→ TASK REQUIREMENTS
Report, as a bare number, how many lines in the data contain "This".

→ DATA PROVIDED
>>

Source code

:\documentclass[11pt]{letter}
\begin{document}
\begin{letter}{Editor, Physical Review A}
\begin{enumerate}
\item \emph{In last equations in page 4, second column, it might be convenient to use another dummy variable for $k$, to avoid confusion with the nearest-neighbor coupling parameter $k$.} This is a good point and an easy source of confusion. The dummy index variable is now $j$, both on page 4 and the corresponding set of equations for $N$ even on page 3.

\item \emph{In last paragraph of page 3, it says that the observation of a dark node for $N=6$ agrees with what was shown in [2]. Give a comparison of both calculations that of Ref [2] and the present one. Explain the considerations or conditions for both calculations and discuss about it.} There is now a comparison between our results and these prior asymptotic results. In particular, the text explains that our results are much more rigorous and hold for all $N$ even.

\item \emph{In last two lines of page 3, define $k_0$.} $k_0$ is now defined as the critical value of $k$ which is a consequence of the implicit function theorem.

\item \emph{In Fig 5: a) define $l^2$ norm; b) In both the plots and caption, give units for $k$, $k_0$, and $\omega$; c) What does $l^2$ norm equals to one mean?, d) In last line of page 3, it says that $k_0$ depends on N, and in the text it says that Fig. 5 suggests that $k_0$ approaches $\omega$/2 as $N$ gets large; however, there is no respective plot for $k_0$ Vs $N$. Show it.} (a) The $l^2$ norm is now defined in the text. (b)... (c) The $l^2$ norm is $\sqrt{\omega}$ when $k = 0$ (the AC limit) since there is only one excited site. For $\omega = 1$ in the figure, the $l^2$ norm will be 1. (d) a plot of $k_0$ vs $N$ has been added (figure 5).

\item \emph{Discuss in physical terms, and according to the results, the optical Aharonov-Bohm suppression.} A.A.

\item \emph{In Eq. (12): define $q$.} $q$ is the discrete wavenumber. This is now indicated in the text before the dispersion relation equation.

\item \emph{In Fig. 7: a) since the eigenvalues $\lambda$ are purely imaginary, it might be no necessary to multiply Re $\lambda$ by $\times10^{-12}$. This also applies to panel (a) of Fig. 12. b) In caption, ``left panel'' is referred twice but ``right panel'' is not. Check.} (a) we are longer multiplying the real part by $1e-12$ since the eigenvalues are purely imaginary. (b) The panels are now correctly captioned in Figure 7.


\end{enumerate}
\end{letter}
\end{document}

<<

→ COMPLETED EXERCISE
3